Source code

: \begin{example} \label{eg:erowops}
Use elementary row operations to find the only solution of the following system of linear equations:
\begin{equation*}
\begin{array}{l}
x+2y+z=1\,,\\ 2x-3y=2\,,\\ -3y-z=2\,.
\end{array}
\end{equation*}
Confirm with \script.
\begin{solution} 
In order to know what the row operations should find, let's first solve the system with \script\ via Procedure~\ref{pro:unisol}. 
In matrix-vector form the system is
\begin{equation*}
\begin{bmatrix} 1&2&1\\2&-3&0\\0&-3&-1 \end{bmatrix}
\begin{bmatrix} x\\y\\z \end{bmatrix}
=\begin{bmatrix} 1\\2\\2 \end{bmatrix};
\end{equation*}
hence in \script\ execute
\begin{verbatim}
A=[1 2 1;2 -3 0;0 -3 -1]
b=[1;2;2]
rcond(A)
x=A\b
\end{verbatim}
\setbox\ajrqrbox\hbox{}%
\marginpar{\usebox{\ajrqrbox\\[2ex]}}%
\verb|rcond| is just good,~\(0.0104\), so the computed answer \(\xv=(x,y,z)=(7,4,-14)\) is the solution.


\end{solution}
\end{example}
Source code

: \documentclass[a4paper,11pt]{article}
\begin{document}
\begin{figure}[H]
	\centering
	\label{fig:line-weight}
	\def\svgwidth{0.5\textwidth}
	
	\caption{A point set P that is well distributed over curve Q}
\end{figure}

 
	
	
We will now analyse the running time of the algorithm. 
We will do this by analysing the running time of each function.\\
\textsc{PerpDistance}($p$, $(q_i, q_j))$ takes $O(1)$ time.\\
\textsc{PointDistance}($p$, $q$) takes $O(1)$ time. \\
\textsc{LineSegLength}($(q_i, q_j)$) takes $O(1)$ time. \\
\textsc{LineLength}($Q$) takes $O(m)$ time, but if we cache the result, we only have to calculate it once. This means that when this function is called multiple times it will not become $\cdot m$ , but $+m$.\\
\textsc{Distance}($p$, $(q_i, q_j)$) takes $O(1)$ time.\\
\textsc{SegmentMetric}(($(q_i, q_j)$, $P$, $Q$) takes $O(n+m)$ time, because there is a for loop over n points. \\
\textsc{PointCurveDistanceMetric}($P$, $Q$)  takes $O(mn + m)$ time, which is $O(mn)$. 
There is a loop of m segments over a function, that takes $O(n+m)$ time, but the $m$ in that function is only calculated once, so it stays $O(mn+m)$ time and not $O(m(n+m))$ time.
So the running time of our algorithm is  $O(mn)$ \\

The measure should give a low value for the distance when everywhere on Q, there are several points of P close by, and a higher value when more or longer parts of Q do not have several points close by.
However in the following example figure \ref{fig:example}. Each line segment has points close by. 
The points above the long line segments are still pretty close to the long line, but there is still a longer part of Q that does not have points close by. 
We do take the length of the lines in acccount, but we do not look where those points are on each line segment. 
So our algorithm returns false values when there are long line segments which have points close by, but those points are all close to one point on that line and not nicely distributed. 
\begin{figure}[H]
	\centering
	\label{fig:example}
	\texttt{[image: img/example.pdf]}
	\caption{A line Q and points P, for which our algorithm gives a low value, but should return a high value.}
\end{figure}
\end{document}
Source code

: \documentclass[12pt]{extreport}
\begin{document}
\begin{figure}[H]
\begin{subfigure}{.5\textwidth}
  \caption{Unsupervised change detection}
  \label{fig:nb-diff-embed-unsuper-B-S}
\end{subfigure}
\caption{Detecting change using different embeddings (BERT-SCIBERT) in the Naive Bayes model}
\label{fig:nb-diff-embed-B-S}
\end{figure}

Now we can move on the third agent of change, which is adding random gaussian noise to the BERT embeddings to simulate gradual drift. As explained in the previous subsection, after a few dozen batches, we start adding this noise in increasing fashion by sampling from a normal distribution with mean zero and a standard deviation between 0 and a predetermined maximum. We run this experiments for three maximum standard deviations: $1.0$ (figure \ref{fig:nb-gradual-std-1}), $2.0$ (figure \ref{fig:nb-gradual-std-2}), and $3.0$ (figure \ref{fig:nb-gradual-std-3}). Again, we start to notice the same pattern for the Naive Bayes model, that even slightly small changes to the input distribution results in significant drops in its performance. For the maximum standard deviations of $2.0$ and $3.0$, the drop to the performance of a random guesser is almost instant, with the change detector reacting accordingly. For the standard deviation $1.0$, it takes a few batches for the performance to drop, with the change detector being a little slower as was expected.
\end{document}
○ ○ ○ ○
— Directions —
Return every entry exactly.

— Answer section —
Source code

: \begin{example} \label{eg:erowops}
Use elementary row operations to find the only solution of the following system of linear equations:
\begin{equation*}
\begin{array}{l}
x+2y+z=1\,,\\ 2x-3y=2\,,\\ -3y-z=2\,.
\end{array}
\end{equation*}
Confirm with \script.
\begin{solution} 
In order to know what the row operations should find, let's first solve the system with \script\ via Procedure~\ref{pro:unisol}. 
In matrix-vector form the system is
\begin{equation*}
\begin{bmatrix} 1&2&1\\2&-3&0\\0&-3&-1 \end{bmatrix}
\begin{bmatrix} x\\y\\z \end{bmatrix}
=\begin{bmatrix} 1\\2\\2 \end{bmatrix};
\end{equation*}
hence in \script\ execute
\begin{verbatim}
A=[1 2 1;2 -3 0;0 -3 -1]
b=[1;2;2]
rcond(A)
x=A\b
\end{verbatim}
\setbox\ajrqrbox\hbox{}%
\marginpar{\usebox{\ajrqrbox\\[2ex]}}%
\verb|rcond| is just good,~\(0.0104\), so the computed answer \(\xv=(x,y,z)=(7,4,-14)\) is the solution.


\end{solution}
\end{example}
Source code

: \documentclass[a4paper,11pt]{article}
\begin{document}
\begin{figure}[H]
	\centering
	\label{fig:line-weight}
	\def\svgwidth{0.5\textwidth}
	
	\caption{A point set P that is well distributed over curve Q}
\end{figure}

 
	
	
We will now analyse the running time of the algorithm. 
We will do this by analysing the running time of each function.\\
\textsc{PerpDistance}($p$, $(q_i, q_j))$ takes $O(1)$ time.\\
\textsc{PointDistance}($p$, $q$) takes $O(1)$ time. \\
\textsc{LineSegLength}($(q_i, q_j)$) takes $O(1)$ time. \\
\textsc{LineLength}($Q$) takes $O(m)$ time, but if we cache the result, we only have to calculate it once. This means that when this function is called multiple times it will not become $\cdot m$ , but $+m$.\\
\textsc{Distance}($p$, $(q_i, q_j)$) takes $O(1)$ time.\\
\textsc{SegmentMetric}(($(q_i, q_j)$, $P$, $Q$) takes $O(n+m)$ time, because there is a for loop over n points. \\
\textsc{PointCurveDistanceMetric}($P$, $Q$)  takes $O(mn + m)$ time, which is $O(mn)$. 
There is a loop of m segments over a function, that takes $O(n+m)$ time, but the $m$ in that function is only calculated once, so it stays $O(mn+m)$ time and not $O(m(n+m))$ time.
So the running time of our algorithm is  $O(mn)$ \\

The measure should give a low value for the distance when everywhere on Q, there are several points of P close by, and a higher value when more or longer parts of Q do not have several points close by.
However in the following example figure \ref{fig:example}. Each line segment has points close by. 
The points above the long line segments are still pretty close to the long line, but there is still a longer part of Q that does not have points close by. 
We do take the length of the lines in acccount, but we do not look where those points are on each line segment. 
So our algorithm returns false values when there are long line segments which have points close by, but those points are all close to one point on that line and not nicely distributed. 
\begin{figure}[H]
	\centering
	\label{fig:example}
	\texttt{[image: img/example.pdf]}
	\caption{A line Q and points P, for which our algorithm gives a low value, but should return a high value.}
\end{figure}
\end{document}
Source code

: \documentclass[12pt]{extreport}
\begin{document}
\begin{figure}[H]
\begin{subfigure}{.5\textwidth}
  \caption{Unsupervised change detection}
  \label{fig:nb-diff-embed-unsuper-B-S}
\end{subfigure}
\caption{Detecting change using different embeddings (BERT-SCIBERT) in the Naive Bayes model}
\label{fig:nb-diff-embed-B-S}
\end{figure}

Now we can move on the third agent of change, which is adding random gaussian noise to the BERT embeddings to simulate gradual drift. As explained in the previous subsection, after a few dozen batches, we start adding this noise in increasing fashion by sampling from a normal distribution with mean zero and a standard deviation between 0 and a predetermined maximum. We run this experiments for three maximum standard deviations: $1.0$ (figure \ref{fig:nb-gradual-std-1}), $2.0$ (figure \ref{fig:nb-gradual-std-2}), and $3.0$ (figure \ref{fig:nb-gradual-std-3}). Again, we start to notice the same pattern for the Naive Bayes model, that even slightly small changes to the input distribution results in significant drops in its performance. For the maximum standard deviations of $2.0$ and $3.0$, the drop to the performance of a random guesser is almost instant, with the change detector reacting accordingly. For the standard deviation $1.0$, it takes a few batches for the performance to drop, with the change detector being a little slower as was expected.
\end{document}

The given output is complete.